*** Opening Records for this exercise ***

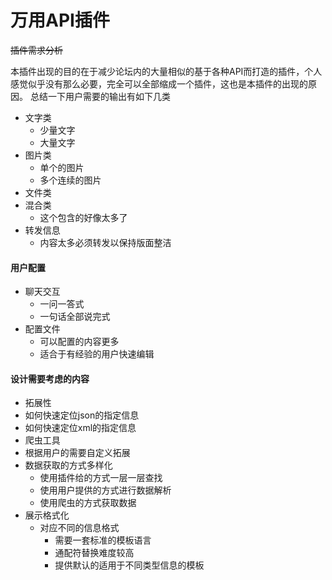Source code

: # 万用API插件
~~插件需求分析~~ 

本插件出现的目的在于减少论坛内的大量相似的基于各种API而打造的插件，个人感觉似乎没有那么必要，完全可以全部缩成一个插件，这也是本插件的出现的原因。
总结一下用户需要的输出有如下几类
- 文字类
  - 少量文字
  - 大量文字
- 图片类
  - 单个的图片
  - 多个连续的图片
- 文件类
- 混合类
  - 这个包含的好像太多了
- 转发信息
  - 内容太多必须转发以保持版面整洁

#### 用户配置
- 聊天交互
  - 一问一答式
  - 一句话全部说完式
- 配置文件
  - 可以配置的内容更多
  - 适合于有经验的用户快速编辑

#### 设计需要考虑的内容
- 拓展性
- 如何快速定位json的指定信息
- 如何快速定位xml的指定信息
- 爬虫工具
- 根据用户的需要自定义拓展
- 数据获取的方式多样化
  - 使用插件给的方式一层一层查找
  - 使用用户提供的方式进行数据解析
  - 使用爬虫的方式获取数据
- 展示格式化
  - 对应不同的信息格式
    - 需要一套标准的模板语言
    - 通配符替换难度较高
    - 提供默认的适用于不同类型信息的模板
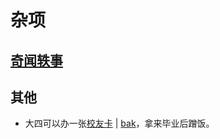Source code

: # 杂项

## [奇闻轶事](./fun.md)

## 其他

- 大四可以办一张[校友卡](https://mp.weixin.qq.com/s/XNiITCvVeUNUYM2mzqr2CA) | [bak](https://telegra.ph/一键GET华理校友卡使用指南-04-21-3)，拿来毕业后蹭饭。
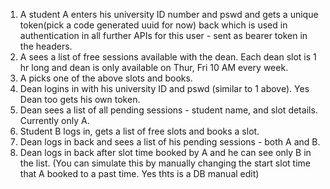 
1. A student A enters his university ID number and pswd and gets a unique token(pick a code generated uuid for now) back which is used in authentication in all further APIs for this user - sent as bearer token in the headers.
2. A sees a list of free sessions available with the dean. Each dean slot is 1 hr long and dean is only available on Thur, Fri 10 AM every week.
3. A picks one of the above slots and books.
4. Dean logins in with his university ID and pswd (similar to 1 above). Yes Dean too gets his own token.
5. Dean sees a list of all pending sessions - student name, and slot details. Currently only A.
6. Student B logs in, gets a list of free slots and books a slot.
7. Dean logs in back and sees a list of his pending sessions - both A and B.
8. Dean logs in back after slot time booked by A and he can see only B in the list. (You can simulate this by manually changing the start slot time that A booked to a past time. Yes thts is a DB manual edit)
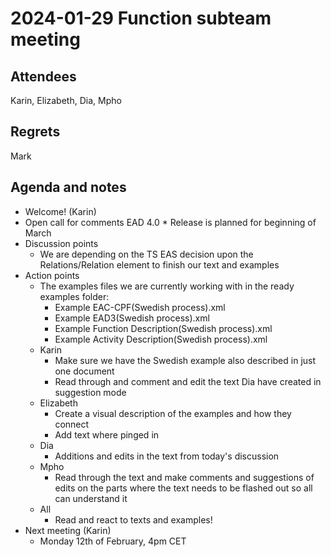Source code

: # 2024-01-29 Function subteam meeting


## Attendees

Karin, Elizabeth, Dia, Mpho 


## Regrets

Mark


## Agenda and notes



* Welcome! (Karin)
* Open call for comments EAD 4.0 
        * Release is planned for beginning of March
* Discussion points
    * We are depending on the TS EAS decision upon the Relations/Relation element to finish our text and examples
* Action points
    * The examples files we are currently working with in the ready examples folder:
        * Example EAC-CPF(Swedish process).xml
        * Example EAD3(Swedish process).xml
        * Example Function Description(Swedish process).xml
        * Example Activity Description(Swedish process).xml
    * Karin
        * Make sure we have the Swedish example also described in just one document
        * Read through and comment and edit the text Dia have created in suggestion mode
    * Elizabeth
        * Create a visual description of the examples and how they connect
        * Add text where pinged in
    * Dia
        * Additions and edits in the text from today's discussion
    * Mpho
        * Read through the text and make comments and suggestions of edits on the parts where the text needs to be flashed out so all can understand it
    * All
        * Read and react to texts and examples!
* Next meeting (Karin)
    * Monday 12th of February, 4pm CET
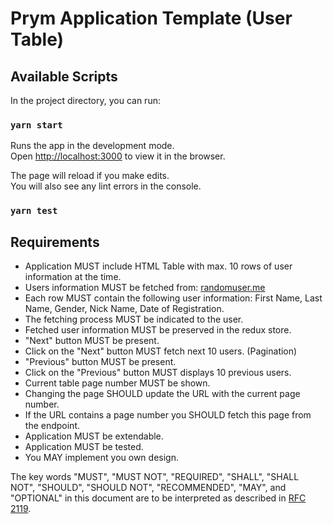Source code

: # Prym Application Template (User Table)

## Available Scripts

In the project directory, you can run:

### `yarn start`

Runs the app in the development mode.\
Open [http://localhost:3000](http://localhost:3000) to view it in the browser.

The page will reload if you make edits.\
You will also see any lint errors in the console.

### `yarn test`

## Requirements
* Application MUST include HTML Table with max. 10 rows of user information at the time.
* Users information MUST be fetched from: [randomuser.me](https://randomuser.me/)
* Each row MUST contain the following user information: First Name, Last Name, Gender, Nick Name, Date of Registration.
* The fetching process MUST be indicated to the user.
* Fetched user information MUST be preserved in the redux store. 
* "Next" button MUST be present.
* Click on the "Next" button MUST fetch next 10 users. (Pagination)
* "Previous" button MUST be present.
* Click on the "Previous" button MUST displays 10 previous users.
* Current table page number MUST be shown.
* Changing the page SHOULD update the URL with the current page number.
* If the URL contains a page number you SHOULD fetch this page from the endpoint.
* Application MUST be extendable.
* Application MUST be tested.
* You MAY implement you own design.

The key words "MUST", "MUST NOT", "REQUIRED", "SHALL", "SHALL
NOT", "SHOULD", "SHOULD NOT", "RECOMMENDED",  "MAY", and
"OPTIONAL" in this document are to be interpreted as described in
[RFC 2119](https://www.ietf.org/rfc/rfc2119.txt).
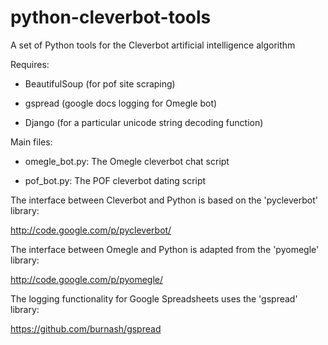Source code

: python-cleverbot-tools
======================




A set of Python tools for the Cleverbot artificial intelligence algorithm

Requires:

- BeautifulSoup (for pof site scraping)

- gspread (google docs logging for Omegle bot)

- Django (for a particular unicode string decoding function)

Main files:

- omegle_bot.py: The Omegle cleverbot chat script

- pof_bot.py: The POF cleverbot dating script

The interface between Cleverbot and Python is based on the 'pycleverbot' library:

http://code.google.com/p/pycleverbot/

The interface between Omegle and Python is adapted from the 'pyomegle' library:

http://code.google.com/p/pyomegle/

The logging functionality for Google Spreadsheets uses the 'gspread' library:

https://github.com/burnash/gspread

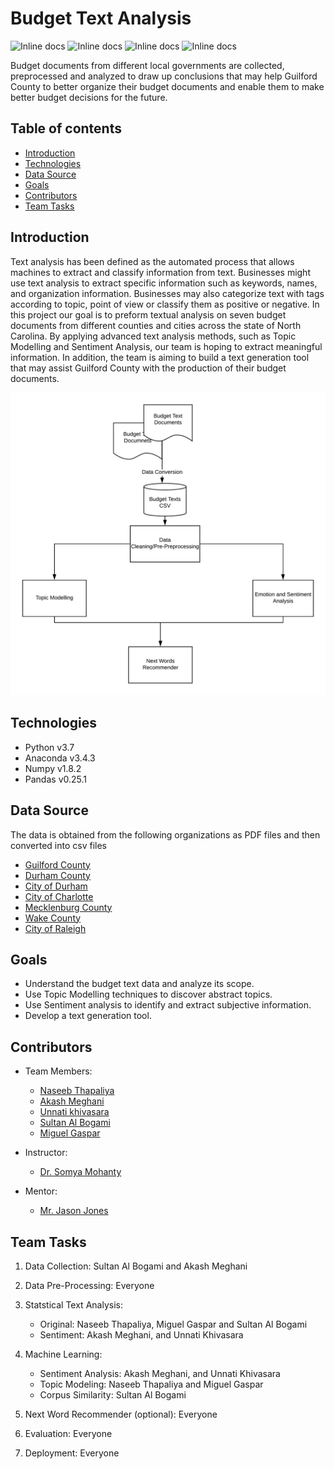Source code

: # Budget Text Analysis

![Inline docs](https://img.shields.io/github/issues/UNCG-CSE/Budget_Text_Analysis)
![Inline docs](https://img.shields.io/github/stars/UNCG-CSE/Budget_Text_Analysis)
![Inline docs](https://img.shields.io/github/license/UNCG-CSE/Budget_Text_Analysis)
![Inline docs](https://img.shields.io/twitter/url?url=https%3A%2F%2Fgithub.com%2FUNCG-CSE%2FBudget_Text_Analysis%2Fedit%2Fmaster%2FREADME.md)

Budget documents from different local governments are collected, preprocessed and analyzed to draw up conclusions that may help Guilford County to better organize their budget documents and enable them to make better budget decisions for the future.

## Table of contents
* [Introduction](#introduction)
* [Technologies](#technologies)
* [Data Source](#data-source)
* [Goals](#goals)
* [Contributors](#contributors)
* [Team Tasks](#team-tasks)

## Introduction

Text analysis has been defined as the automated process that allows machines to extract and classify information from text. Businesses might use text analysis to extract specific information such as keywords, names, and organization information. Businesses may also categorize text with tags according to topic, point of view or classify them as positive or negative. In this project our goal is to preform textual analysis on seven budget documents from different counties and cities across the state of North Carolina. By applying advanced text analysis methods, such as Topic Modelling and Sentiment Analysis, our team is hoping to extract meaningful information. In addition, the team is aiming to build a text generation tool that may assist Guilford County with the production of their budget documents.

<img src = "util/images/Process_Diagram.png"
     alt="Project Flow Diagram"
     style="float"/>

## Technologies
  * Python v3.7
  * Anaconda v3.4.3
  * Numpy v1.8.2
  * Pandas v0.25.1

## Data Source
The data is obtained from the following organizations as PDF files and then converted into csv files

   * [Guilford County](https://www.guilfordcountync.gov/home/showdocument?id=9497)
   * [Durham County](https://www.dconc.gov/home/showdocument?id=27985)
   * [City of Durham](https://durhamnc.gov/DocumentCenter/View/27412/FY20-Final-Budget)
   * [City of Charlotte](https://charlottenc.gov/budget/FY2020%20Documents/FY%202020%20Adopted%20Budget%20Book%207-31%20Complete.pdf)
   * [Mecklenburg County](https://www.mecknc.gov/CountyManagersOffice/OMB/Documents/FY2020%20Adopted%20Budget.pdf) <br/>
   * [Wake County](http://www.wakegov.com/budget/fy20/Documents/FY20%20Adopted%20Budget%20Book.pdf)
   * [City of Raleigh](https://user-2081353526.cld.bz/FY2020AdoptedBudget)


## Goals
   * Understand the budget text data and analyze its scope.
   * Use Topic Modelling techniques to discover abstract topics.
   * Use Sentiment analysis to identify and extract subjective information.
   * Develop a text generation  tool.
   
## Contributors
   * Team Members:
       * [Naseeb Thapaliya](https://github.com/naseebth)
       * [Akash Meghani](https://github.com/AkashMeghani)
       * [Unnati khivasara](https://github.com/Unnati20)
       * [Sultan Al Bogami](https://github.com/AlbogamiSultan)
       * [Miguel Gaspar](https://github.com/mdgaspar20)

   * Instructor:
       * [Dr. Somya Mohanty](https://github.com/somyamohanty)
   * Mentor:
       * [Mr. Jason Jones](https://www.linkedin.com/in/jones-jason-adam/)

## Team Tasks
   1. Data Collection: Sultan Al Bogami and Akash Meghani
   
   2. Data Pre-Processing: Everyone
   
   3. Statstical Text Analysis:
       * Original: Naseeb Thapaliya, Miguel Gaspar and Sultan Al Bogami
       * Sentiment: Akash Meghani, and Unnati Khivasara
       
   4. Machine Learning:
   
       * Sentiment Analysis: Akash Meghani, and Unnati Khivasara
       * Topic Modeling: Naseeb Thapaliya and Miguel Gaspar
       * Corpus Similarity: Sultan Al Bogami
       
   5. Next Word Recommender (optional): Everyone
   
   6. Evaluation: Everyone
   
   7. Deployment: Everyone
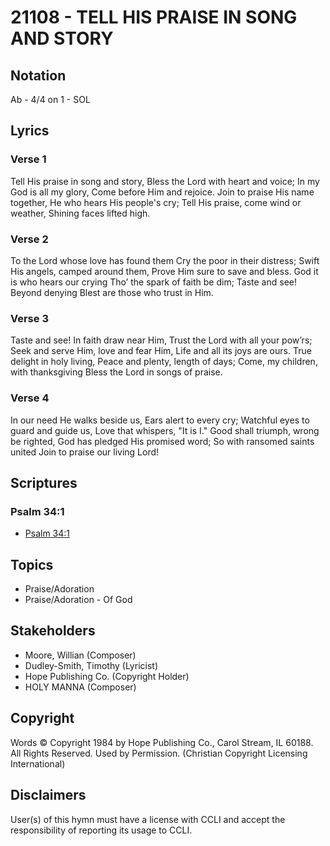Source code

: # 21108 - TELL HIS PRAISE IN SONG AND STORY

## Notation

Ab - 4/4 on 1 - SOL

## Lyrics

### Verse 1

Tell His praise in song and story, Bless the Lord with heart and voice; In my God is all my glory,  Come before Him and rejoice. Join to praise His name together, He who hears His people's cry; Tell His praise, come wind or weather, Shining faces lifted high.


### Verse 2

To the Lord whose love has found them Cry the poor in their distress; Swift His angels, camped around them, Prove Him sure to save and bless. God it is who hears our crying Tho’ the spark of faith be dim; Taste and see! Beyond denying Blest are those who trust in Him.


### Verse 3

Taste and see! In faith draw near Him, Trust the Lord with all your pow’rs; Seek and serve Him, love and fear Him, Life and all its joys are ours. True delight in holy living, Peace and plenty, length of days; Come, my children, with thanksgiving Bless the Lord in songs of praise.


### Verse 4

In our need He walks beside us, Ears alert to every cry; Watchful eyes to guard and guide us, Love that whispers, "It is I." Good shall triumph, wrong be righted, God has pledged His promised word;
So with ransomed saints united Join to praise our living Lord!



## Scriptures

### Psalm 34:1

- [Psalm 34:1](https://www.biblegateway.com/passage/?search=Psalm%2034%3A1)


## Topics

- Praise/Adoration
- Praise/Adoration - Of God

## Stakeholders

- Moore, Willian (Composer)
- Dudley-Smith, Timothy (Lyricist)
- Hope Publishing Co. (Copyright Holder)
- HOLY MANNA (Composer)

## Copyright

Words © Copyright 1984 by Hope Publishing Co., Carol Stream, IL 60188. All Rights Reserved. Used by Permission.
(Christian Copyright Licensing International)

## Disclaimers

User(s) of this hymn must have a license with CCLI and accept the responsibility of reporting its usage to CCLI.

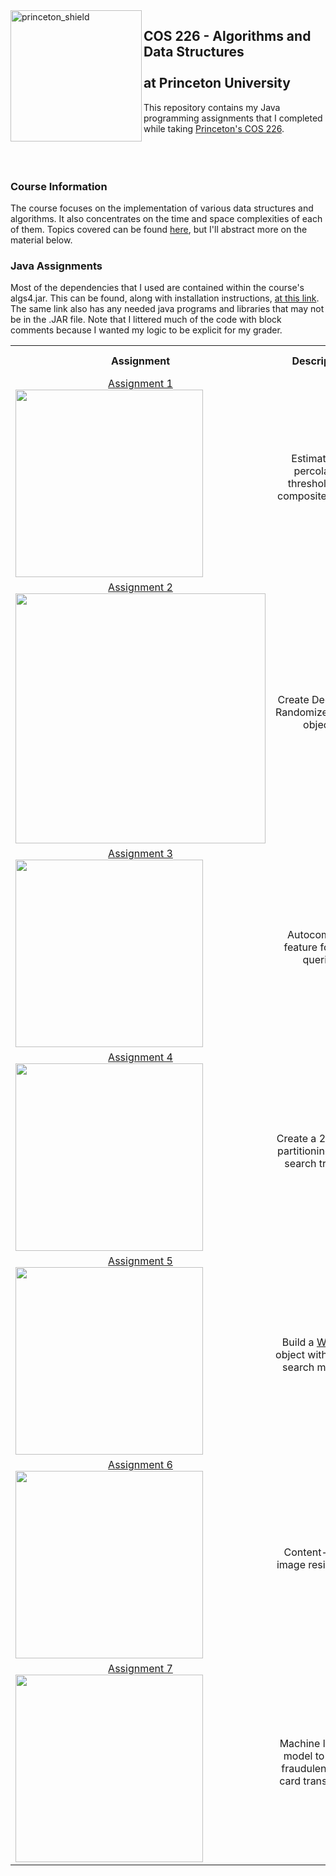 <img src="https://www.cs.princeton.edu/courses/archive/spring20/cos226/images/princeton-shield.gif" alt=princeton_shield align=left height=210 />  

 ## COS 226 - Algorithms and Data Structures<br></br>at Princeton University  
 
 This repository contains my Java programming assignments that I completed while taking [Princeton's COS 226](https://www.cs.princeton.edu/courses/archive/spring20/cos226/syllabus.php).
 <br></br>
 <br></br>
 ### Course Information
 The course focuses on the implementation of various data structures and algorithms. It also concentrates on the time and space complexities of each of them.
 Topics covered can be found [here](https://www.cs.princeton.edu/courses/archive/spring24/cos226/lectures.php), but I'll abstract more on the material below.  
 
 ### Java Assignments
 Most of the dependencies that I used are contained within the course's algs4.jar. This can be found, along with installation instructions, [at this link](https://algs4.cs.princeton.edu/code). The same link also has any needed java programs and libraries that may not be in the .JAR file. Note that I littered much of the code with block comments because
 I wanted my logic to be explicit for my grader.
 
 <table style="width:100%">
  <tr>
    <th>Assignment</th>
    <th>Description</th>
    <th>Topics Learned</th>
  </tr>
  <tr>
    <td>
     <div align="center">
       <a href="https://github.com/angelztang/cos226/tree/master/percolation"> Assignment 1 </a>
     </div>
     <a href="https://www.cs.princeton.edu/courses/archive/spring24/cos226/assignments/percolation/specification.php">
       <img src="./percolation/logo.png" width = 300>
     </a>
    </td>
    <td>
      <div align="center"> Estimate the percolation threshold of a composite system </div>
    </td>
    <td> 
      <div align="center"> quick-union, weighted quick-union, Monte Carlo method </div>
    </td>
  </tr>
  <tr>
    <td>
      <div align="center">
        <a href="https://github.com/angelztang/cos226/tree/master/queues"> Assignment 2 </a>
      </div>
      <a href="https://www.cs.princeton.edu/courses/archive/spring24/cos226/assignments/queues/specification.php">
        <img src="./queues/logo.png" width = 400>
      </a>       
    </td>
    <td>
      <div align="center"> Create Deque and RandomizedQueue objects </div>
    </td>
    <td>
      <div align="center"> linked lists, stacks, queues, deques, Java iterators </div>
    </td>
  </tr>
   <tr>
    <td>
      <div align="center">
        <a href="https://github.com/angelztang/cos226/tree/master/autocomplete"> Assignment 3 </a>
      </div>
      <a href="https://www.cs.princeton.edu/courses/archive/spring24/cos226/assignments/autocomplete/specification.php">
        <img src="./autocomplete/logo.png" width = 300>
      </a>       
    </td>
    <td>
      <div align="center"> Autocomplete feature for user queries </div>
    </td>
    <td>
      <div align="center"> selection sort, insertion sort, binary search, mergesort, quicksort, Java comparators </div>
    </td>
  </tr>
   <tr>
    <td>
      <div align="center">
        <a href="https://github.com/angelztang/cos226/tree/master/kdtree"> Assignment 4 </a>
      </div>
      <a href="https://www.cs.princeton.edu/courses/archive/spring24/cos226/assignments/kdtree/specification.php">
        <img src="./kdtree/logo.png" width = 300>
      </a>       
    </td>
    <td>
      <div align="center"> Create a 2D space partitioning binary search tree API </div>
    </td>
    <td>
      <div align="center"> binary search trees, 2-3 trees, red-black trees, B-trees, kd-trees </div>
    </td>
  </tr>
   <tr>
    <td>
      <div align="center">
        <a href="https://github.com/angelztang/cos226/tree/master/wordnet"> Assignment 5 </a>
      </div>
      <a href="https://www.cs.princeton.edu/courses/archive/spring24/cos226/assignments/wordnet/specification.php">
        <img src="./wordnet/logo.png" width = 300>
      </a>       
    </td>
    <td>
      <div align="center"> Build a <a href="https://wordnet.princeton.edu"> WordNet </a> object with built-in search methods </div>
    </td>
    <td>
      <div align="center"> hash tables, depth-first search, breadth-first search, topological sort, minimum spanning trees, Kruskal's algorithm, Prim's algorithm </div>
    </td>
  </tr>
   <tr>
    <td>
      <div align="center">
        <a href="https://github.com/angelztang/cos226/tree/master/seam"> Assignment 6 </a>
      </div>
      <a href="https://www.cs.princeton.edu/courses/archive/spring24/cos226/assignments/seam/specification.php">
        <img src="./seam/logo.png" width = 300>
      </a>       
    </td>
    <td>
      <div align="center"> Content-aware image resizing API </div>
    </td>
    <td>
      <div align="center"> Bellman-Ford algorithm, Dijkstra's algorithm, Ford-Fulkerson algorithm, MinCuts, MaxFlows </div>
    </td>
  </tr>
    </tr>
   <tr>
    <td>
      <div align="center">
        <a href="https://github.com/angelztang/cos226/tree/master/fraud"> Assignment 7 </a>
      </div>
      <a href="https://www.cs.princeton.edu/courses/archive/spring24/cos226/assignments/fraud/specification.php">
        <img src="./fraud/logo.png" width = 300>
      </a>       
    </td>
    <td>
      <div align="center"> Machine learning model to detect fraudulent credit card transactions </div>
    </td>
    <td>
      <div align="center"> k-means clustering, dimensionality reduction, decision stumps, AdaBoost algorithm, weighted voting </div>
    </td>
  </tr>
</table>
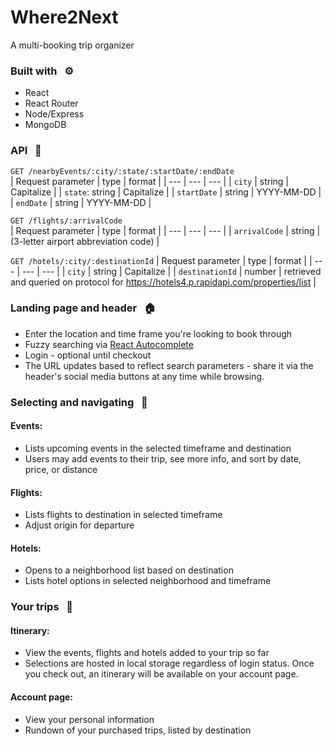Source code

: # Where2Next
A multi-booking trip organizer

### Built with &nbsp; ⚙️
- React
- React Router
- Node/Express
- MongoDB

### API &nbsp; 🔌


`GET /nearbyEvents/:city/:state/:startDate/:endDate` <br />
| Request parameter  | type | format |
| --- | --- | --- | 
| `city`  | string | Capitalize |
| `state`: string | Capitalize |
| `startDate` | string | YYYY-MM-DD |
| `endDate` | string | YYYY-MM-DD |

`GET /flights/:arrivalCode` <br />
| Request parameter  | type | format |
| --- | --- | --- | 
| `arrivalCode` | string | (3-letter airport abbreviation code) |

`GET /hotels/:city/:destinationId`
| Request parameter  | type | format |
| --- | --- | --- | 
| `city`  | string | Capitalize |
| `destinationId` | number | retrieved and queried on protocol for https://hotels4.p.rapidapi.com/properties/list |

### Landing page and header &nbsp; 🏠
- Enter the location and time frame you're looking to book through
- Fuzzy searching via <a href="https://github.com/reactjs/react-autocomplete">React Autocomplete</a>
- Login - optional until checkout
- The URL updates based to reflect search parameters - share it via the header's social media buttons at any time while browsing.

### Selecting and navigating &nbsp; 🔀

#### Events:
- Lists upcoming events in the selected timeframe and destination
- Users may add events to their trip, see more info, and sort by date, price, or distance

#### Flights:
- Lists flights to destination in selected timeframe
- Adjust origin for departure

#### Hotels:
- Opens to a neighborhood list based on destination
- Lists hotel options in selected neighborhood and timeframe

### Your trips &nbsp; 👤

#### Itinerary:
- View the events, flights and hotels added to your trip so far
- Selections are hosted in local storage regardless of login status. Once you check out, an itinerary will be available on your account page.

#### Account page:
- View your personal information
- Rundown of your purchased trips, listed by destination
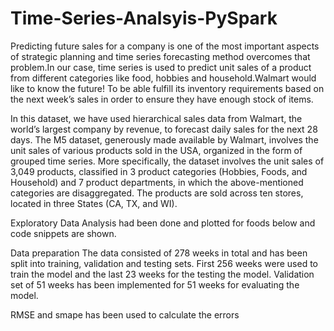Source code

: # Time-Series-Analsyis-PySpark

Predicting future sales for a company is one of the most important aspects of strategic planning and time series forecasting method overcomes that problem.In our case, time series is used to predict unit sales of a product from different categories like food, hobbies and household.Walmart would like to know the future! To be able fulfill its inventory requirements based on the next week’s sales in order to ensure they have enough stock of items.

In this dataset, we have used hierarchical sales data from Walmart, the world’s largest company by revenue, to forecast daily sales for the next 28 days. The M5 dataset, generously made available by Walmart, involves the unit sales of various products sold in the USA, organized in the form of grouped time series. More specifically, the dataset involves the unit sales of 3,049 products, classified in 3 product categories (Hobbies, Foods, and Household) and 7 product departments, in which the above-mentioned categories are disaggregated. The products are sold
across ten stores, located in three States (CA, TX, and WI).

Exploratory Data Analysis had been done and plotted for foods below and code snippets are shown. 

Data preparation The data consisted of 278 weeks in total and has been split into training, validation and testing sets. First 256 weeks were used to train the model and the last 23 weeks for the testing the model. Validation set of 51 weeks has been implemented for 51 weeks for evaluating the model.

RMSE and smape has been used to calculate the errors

*** Closing Records for this exercise ***

• Requirement
Find each line of the data above that holds the word "wordnet", then copy it.

• Written answer
        <a href="https://github.com/angelztang/cos226/tree/master/wordnet"> Assignment 5 </a>
      <a href="https://www.cs.princeton.edu/courses/archive/spring24/cos226/assignments/wordnet/specification.php">
        <img src="./wordnet/logo.png" width = 300>
      <div align="center"> Build a <a href="https://wordnet.princeton.edu"> WordNet </a> object with built-in search methods </div>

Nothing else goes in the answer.